Saturday, June 30, 2007
MURDER CAPITAL OF LONDON?
How a year changed Brixton
Published 28 June 2007 ARTICLE FROM NEWS STATESMAN
Any conflict between young blacks in south London, no matter how insignificant, can now lead to loss of life
One Saturday afternoon last summer, as I eased along Coldharbour Lane in Brixton to visit my mates, a crowd of black, Caribbean women was assembling further down the street. Voices were raised. A conflict was brewing.
Two young women, with bairns in their prams, stood toe-to-toe exchanging the vilest abuse. Cheers and shouts of approbation greeted every insult. It turned out that both had given birth to babies fathered by the same man, and had done so almost simultaneously. They offered their public evidence of what he bought for their respective offspring, at what price, at what shops and with what brand names, too.
All this was punctuated with crude expletives, the likes of which I remember hearing as a boy in our working-class community in Port of Spain, Trinidad and Tobago; in Kingston, Jamaica; in St John's, Antigua, and wherever else I have been in the Caribbean.

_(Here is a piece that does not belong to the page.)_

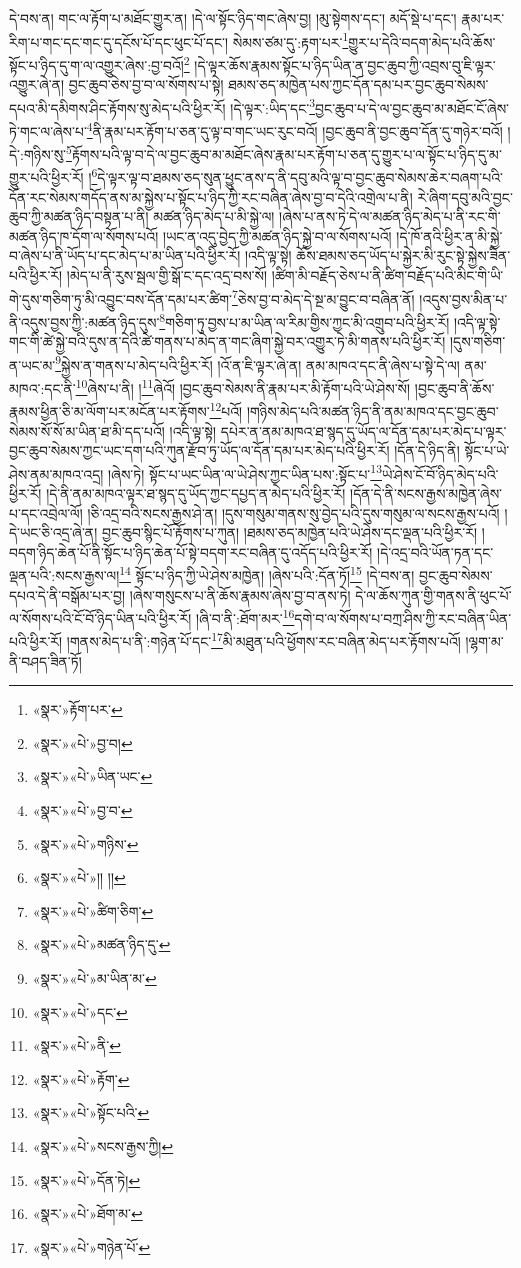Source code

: དེ་བས་ན། གང་ལ་རྟོག་པ་མཐོང་གྱུར་ན། །དེ་ལ་སྟོང་ཉིད་གང་ཞེས་བྱ། །མུ་སྟེགས་དང་། མདོ་སྡེ་པ་དང་། རྣམ་པར་རིག་པ་གང་དང་གང་དུ་དངོས་པོ་དང་ཕུང་པོ་དང་། སེམས་ཙམ་དུ་:རྟག་པར་\footnote{«སྣར་»རྟོག་པར་}གྱུར་པ་དེའི་བདག་མེད་པའི་ཆོས་སྟོང་པ་ཉིད་དུ་ག་ལ་འགྱུར་ཞེས་:བྱ་བའོ།\footnote{«སྣར་»«པེ་»བྱ་བ།} །དེ་ལྟར་ཆོས་རྣམས་སྟོང་པ་ཉིད་ཡིན་ན་བྱང་ཆུབ་ཀྱི་འབྲས་བུ་ཇི་ལྟར་འགྱུར་ཞེ་ན། བྱང་ཆུབ་ཅེས་བྱ་བ་ལ་སོགས་པ་སྟེ། ཐམས་ཅད་མཁྱེན་པས་ཀྱང་དོན་དམ་པར་བྱང་ཆུབ་སེམས་དཔའ་མི་དམིགས་ཤིང་རྟོགས་སུ་མེད་པའི་ཕྱིར་རོ། །དེ་ལྟར་:ཡིད་དང་\footnote{«སྣར་»«པེ་»ཡིན་ཡང་}བྱང་ཆུབ་པ་དེ་ལ་བྱང་ཆུབ་མ་མཐོང་ངོ་ཞེས་ཏེ་གང་ལ་ཞེས་པ་\footnote{«སྣར་»«པེ་»བྱ་བ་}ནི་རྣམ་པར་རྟོག་པ་ཅན་དུ་ལྟ་བ་གང་ཡང་རུང་བའོ། །བྱང་ཆུབ་ནི་བྱང་ཆུབ་དོན་དུ་གཉེར་བའོ། །དེ་:གཉིས་སུ་\footnote{«སྣར་»«པེ་»གཉིས་}རྟོགས་པའི་ལྟ་བ་དེ་ལ་བྱང་ཆུབ་མ་མཐོང་ཞེས་རྣམ་པར་རྟོག་པ་ཅན་དུ་གྱུར་པ་ལ་སྟོང་པ་ཉིད་དུ་མ་གྱུར་པའི་ཕྱིར་རོ། །\footnote{«སྣར་»«པེ་»།། །།}དེ་ལྟར་ལྟ་བ་ཐམས་ཅད་སུན་ཕྱུང་ནས་ད་ནི་དབུ་མའི་ལྟ་བ་བྱང་ཆུབ་སེམས་ཆེར་བཞག་པའི་དོན་རང་སེམས་གདོད་ནས་མ་སྐྱེས་པ་སྟོང་པ་ཉིད་ཀྱི་རང་བཞིན་ཞེས་བྱ་བ་དེའི་འགྲེལ་པ་ནི། རེ་ཞིག་དབུ་མའི་བྱང་ཆུབ་ཀྱི་མཚན་ཉིད་བསྟན་པ་ནི། མཚན་ཉིད་མེད་པ་མི་སྐྱེ་ལ། །ཞེས་པ་ནས་ཏེ་དེ་ལ་མཚན་ཉིད་མེད་པ་ནི་རང་གི་མཚན་ཉིད་ཁ་དོག་ལ་སོགས་པའོ། །ཡང་ན་འདུ་བྱེད་ཀྱི་མཚན་ཉིད་སྐྱེ་བ་ལ་སོགས་པའོ། །དེ་ཁོ་ནའི་ཕྱིར་ན་མི་སྐྱེ་བ་ཞེས་པ་ནི་ཡོད་པ་དང་མེད་པ་མ་ཡིན་པའི་ཕྱིར་རོ། །འདི་ལྟ་སྟེ། ཆོས་ཐམས་ཅད་ཡོད་པ་སྐྱེར་མི་རུང་སྟེ་སྐྱེས་ཟིན་པའི་ཕྱིར་རོ། །མེད་པ་ནི་རུས་སྦལ་གྱི་སྒོ་ང་དང་འདྲ་བས་སོ། །ཚིག་མི་བརྗོད་ཅེས་པ་ནི་ཚིག་བརྗོད་པའི་མིང་གི་ཡི་གེ་དུས་གཅིག་ཏུ་མི་འབྱུང་བས་དོན་དམ་པར་ཚིག་\footnote{«སྣར་»«པེ་»ཚིག་ཅིག་}ཅེས་བྱ་བ་མེད་དེ་སྔ་མ་བྱུང་བ་བཞིན་ནོ། །འདུས་བྱས་མིན་པ་ནི་འདུས་བྱས་ཀྱི་:མཚན་ཉིད་དུས་\footnote{«སྣར་»«པེ་»མཚན་ཉིད་དུ་}གཅིག་ཏུ་བྱས་པ་མ་ཡིན་ལ་རིམ་གྱིས་ཀྱང་མི་འགྲུབ་པའི་ཕྱིར་རོ། །འདི་ལྟ་སྟེ་གང་གི་ཚེ་སྐྱེ་བའི་དུས་ན་དེའི་ཚེ་གནས་པ་མེད་ན་གང་ཞིག་སྐྱེ་བར་འགྱུར་ཏེ་མི་གནས་པའི་ཕྱིར་རོ། །དུས་གཅིག་ན་ཡང་མ་\footnote{«སྣར་»«པེ་»མ་ཡིན་མ་}སྐྱེས་ན་གནས་པ་མེད་པའི་ཕྱིར་རོ། །འོ་ན་ཇི་ལྟར་ཞེ་ན། ནམ་མཁའ་དང་ནི་ཞེས་པ་སྟེ་དེ་ལ། ནམ་མཁའ་:དང་ནི་\footnote{«སྣར་»«པེ་»དང་}ཞེས་པ་ནི། །\footnote{«སྣར་»«པེ་»ནི་}ཞེའོ། །བྱང་ཆུབ་སེམས་ནི་རྣམ་པར་མི་རྟོག་པའི་ཡེ་ཤེས་སོ། །བྱང་ཆུབ་ནི་ཆོས་རྣམས་ཕྱིན་ཅི་མ་ལོག་པར་མངོན་པར་རྟོགས་\footnote{«སྣར་»«པེ་»རྟོག་}པའོ། །གཉིས་མེད་པའི་མཚན་ཉིད་ནི་ནམ་མཁའ་དང་བྱང་ཆུབ་སེམས་སོ་སོ་མ་ཡིན་ཐ་མི་དད་པའོ། །འདི་ལྟ་སྟེ། དཔེར་ན་ནམ་མཁའ་ཐ་སྙད་དུ་ཡོད་ལ་དོན་དམ་པར་མེད་པ་ལྟར་བྱང་ཆུབ་སེམས་ཀྱང་ཡང་དག་པའི་ཀུན་རྫོབ་ཏུ་ཡོད་ལ་དོན་དམ་པར་མེད་པའི་ཕྱིར་རོ། །དོན་དེ་ཉིད་ནི། སྟོང་པ་ཡེ་ཤེས་ནམ་མཁའ་འདྲ། །ཞེས་ཏེ། སྟོང་པ་ཡང་ཡིན་ལ་ཡེ་ཤེས་ཀྱང་ཡིན་པས་:སྟོང་པ་\footnote{«སྣར་»«པེ་»སྟོང་པའི་}ཡེ་ཤེས་ངོ་བོ་ཉིད་མེད་པའི་ཕྱིར་རོ། །དེ་ནི་ནམ་མཁའ་ལྟར་ཐ་སྙད་དུ་ཡོད་ཀྱང་དཔྱད་ན་མེད་པའི་ཕྱིར་རོ། །དོན་དེ་ནི་སངས་རྒྱས་མཁྱེན་ཞེས་པ་དང་འབྲེལ་ལོ། །ཅི་འདྲ་བའི་སངས་རྒྱས་ཤེ་ན། །དུས་གསུམ་གནས་སུ་བྱེད་པའི་དུས་གསུམ་ལ་སངས་རྒྱས་པའོ། །དེ་ཡང་ཅི་འདྲ་ཞེ་ན། བྱང་ཆུབ་སྙིང་པོ་རྟོགས་པ་ཀུན། །ཐམས་ཅད་མཁྱེན་པའི་ཡེ་ཤེས་དང་ལྡན་པའི་ཕྱིར་རོ། །བདག་ཉིད་ཆེན་པོ་ནི་སྟོང་པ་ཉིད་ཆེན་པོ་སྟེ་བདག་རང་བཞིན་དུ་འདོད་པའི་ཕྱིར་རོ། །དེ་འདྲ་བའི་ཡོན་ཏན་དང་ལྡན་པའི་:སངས་རྒྱས་ལ།\footnote{«སྣར་»«པེ་»སངས་རྒྱས་ཀྱི།} སྟོང་པ་ཉིད་ཀྱི་ཡེ་ཤེས་མཁྱེན། །ཞེས་པའི་:དོན་ཏོ།\footnote{«སྣར་»«པེ་»དོན་ཏེ།} །དེ་བས་ན། བྱང་ཆུབ་སེམས་དཔའ་དེ་ནི་བསྒོམ་པར་བྱ། །ཞེས་གསུངས་པ་ནི་ཆོས་རྣམས་ཞེས་བྱ་བ་ནས་ཏེ། དེ་ལ་ཆོས་ཀུན་གྱི་གནས་ནི་ཕུང་པོ་ལ་སོགས་པའི་ངོ་བོ་ཉིད་ཡིན་པའི་ཕྱིར་རོ། །ཞི་བ་ནི་:ཐོག་མར་\footnote{«སྣར་»«པེ་»ཐོག་མ་}དགེ་བ་ལ་སོགས་པ་བཀྲ་ཤིས་ཀྱི་རང་བཞིན་ཡིན་པའི་ཕྱིར་རོ། །གནས་མེད་པ་ནི་:གཉེན་པོ་དང་\footnote{«སྣར་»«པེ་»གཉེན་པོ་}མི་མཐུན་པའི་ཕྱོགས་རང་བཞིན་མེད་པར་རྟོགས་པའོ། །ལྷག་མ་ནི་བཤད་ཟིན་ཏོ།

Soon, police vehicles drew up alongside and officers were about to intervene. I offered my opinion that they were merely witnessing public entertainment. They took my word and went on their way. The gathering then quietly dispersed, abuse being hurled on both sides of the love divide. There was not even a hint of physical violence amid this verbal slug-fest.
A couple of weeks ago an incident similar to the one I have just described took place only a stone's throw from my home here in south London. Two mothers with children by the same man clashed in a torrent of abuse, each with supporters in tow. The verbals were as vile as those that their counterparts had issued in Brixton the previous year. The taunts were laced with sarcasm; the interventions were bitter and sharp.
There the similarity ends. One of them produced a knife and rammed the blade into the body of her rival, who fell to the ground. Her friend came to the rescue, cuddling the injured woman as she uttered her last words, "Don't let me go! Please, don't let me go!" Then she took her last breath, and died.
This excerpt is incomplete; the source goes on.